Xfce4-screensaver 0.1.9 Is Released With A Critical Security Fix
Xfce4-screensaver has, so far, had a really embarrassing adn very unfortunate bug which allowed anyone to unlock a machine locked with Xfce4-screensaver by connecting a docking station or a few extra monitors. Xfce developer Sean Davis has addressed this major security flaw as well as several other less embarrassing bugs in the latest Xfce4-screensaver release.
Unlocking a machine locked with Xfce's screensaver
xfce4-screensaver has long been a simple matter of turning two monitors on at the exact same time. That makes Xfce4-screensaver versions prior to 0.1.9 segfault and crash - leaving the machine unlocked.

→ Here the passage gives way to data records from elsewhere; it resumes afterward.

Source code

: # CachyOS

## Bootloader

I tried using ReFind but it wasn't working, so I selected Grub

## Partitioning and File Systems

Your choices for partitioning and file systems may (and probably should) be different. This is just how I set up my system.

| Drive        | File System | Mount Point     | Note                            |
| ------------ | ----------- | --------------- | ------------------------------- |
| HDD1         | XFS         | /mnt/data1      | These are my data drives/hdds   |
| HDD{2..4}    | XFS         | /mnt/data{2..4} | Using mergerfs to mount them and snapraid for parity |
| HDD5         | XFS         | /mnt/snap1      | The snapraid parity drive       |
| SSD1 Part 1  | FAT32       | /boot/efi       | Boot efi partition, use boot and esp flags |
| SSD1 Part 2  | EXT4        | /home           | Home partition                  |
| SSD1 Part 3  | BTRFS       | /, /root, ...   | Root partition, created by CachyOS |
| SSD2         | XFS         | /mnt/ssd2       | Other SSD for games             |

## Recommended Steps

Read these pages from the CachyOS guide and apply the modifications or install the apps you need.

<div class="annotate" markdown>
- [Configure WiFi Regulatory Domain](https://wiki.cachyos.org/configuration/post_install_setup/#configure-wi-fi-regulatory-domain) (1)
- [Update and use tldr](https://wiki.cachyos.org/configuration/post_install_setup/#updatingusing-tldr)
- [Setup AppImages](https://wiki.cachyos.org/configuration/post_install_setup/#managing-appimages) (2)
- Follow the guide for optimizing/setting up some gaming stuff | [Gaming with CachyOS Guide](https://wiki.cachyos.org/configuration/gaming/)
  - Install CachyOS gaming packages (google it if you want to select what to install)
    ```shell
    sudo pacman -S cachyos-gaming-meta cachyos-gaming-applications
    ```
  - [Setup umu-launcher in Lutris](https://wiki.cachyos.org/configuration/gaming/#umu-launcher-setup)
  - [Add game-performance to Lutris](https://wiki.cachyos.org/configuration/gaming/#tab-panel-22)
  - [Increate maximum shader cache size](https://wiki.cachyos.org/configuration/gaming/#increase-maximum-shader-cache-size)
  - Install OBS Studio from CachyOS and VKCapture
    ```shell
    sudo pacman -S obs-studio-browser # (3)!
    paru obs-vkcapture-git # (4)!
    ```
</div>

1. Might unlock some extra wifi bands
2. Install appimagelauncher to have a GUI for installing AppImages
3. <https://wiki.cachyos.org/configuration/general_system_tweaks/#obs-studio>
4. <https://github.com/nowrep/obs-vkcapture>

This very unfortunate Xfce bug #16102 has been open since October 29th 2019 and we have pointed fingers at it several times before. Xfce developer Sean Davis has finally closed this gaping security hole. He explained that the embarrassingly long delay before this security vulnerability was addressed was due to "real life conflicts" in a brief comment on March 22nd. He did not elaborate and we did not ask for further details since it is likely none of our business.
Xfce4-screensaver 0.1.9 addresses another less serious security related issue as well: Previous versions would lock the screen only after a suspended machine returns from suspend. This new version makes sure that the screen is locked before a machine suspends or hibernates. This prevents a hostile attacker from seeing the machines desktop for 1-2 seconds when it wakes up from a suspended state.
The complete changelog between xfce4-screensaver 0.1.9 and 0.1.8, released back in August 2018, is as follows:
- Replace deprecated GTimeVal usage
- Rebuild windows on monitor reconfiguration
- Draw overlays during window reconstruction to protect screen
- Do not activate DPMS when screensaver is inactive (bug #16327)
- Better handling of multi-monitor and lid-close events (bug #16102)
- Update LINGUAS (bug #15949)
- Fix decimal properties when running through atof
- Return 1 on lock command failure (bug #15945)
- Rename 'Pictures folder' to 'Slideshow' (bug #15589)
- Raise NameError and TypeError (bug #15830)
- Fix float parsing error (bug #16295)
- Fix inhibitor proxying (bug #16356)
- Fix inhibitor listing in xfce4-screensaver-command (bug #16355)
- Add systemd sleep inhibitor (bug #15929)
- Fix dbus inhibition (bug #16365)
- dbus: Prevent overzealous activation (bug #16365)
The source for xfce4-screensaver 0.1.9 can be acquired from archive.xfce.org. Distributions will, hopefully, add the new versions to their repositories since this is a very security-critical release. Unlocking a machine locked with a previous version is, after all, trivial.